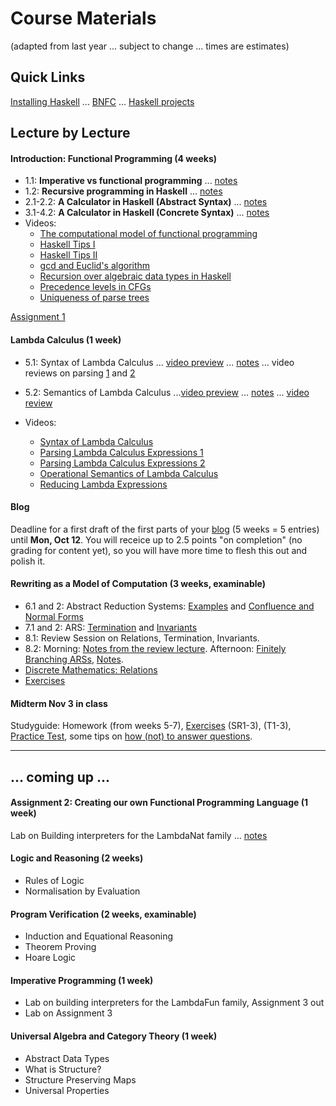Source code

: 
# Course Materials

(adapted from last year ... subject to change ... times are estimates)

## Quick Links

[Installing Haskell](https://hackmd.io/@alexhkurz/Hk86XnCzD) ... [BNFC](BNFC-installation.md) ... [Haskell projects](haskell-projects.md)

## Lecture by Lecture

#### Introduction: Functional Programming (4 weeks)

- 1.1: **Imperative vs functional programming**  ... [notes](https://hackmd.io/@alexhkurz/SJKWvna6U)
- 1.2: **Recursive programming in Haskell** ... [notes](https://hackmd.io/@alexhkurz/H1jUka4Gv)  
- 2.1-2.2: **A Calculator in Haskell (Abstract Syntax)** ... [notes](https://hackmd.io/@alexhkurz/SyxKCkR6U)
- 3.1-4.2: **A Calculator in Haskell (Concrete Syntax)** ...  [notes](https://hackmd.io/@alexhkurz/HJVtVl068)
- Videos:
  - [The computational model of functional programming](https://youtu.be/u_OMwv8tDVg)
  - [Haskell Tips I](https://youtu.be/wj0j2HjMw6w)
  - [Haskell Tips II](https://youtu.be/naNLE4GLrTo)
  - [gcd and Euclid's algorithm](https://youtu.be/ZcJMj0antos)
  - [Recursion over algebraic data types in Haskell](https://youtu.be/2YLfJvOtLwA)
  - [Precedence levels in CFGs](https://youtu.be/jf1xhZSpCvg)  
  - [Uniqueness of parse trees](https://youtu.be/3ZLkPwB_c9g) 

[Assignment 1](assignments.md) 


#### Lambda Calculus (1 week)

- 5.1: Syntax of Lambda Calculus ... [video preview](https://youtu.be/D0kH1BpNr14) ... [notes](https://hackmd.io/@alexhkurz/S1D0yP8Bw) ... video reviews on parsing [1](https://youtu.be/eYstx7uuE6c) and [2](https://youtu.be/yls1NEUlzZA)
- 5.2: Semantics of Lambda Calculus ...[video preview](https://youtu.be/h4aT42t7v9c) ... [notes](https://hackmd.io/@alexhkurz/H1e4Nv8Bv) ... [video review](https://youtu.be/for3Meg1Lbc)

- Videos:
  - [Syntax of Lambda Calculus](https://youtu.be/D0kH1BpNr14)
  - [Parsing Lambda Calculus Expressions 1](https://youtu.be/eYstx7uuE6c)
  - [Parsing Lambda Calculus Expressions 2](https://youtu.be/yls1NEUlzZA)
  - [Operational Semantics of Lambda Calculus](https://youtu.be/h4aT42t7v9c)
  - [Reducing Lambda Expressions](https://youtu.be/for3Meg1Lbc)

#### Blog

Deadline for a first draft of the first parts of your [blog](blog.md) (5 weeks = 5 entries) until **Mon, Oct 12**. You will receice up to 2.5 points "on completion" (no grading for content yet), so you will have more time to flesh this out and polish it.

#### Rewriting as a Model of Computation (3 weeks, examinable)

- 6.1 and 2: Abstract Reduction Systems: [Examples](https://hackmd.io/@alexhkurz/BJfvFVK8v) and [Confluence and Normal Forms](https://hackmd.io/@alexhkurz/r1hRZaG8v)    
- 7.1 and 2: ARS: [Termination](https://hackmd.io/@alexhkurz/BJoZF44Iw) and [Invariants](https://hackmd.io/@alexhkurz/BkMoUhXvD)
- 8.1: Review Session on Relations, Termination, Invariants. 
- 8.2: Morning: [Notes from the review lecture](https://github.com/alexhkurz/programming-languages-2020/blob/master/resources/PL2020-Oct%2022-morning.pdf). Afternoon: [Finitely Branching ARSs](https://hackmd.io/@alexhkurz/rkX-t-HdH), [Notes](https://github.com/alexhkurz/programming-languages-2020/blob/master/resources/PL2020-Oct%2022-afternoon.pdf).
- [Discrete Mathematics: Relations](https://hackmd.io/@alexhkurz/SJ1cc-dDr)
- [Exercises](https://hackmd.io/@alexhkurz/BJ23jmpIw)

#### Midterm Nov 3 in class

Studyguide: Homework (from weeks 5-7), [Exercises](https://hackmd.io/@alexhkurz/BJ23jmpIw) (SR1-3), (T1-3), [Practice Test](exams/midterm-practice-test.pdf), some tips on [how (not) to answer questions](https://hackmd.io/@alexhkurz/HktZpo2DP).

---

## ... coming up ... 

#### Assignment 2: Creating our own Functional Programming Language (1 week)

Lab on Building interpreters for the LambdaNat family ... [notes](https://github.com/alexhkurz/programming-languages-2020/blob/master/Lab1-Lambda-Calculus/README.md)


#### Logic and Reasoning (2 weeks)


- Rules of Logic
- Normalisation by Evaluation

#### Program Verification (2 weeks, examinable)

 - Induction and Equational Reasoning
 - Theorem Proving
 - Hoare Logic

#### Imperative Programming (1 week)

- Lab on building interpreters for the LambdaFun family, Assignment 3 out
- Lab on Assignment 3

#### Universal Algebra and Category Theory (1 week)

 - Abstract Data Types
 - What is Structure?
 - Structure Preserving Maps
 - Universal Properties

════════

THE TASK -> In the listing above, find the line containing "#### Midterm Nov 3 in class" and the line containing "#### Program Verification", then repeat those two lines and everything between them exactly.

REPLY TO THE EXERCISE ->
#### Midterm Nov 3 in class

Studyguide: Homework (from weeks 5-7), [Exercises](https://hackmd.io/@alexhkurz/BJ23jmpIw) (SR1-3), (T1-3), [Practice Test](exams/midterm-practice-test.pdf), some tips on [how (not) to answer questions](https://hackmd.io/@alexhkurz/HktZpo2DP).

---

## ... coming up ... 

#### Assignment 2: Creating our own Functional Programming Language (1 week)

Lab on Building interpreters for the LambdaNat family ... [notes](https://github.com/alexhkurz/programming-languages-2020/blob/master/Lab1-Lambda-Calculus/README.md)


#### Logic and Reasoning (2 weeks)


- Rules of Logic
- Normalisation by Evaluation

#### Program Verification (2 weeks, examinable)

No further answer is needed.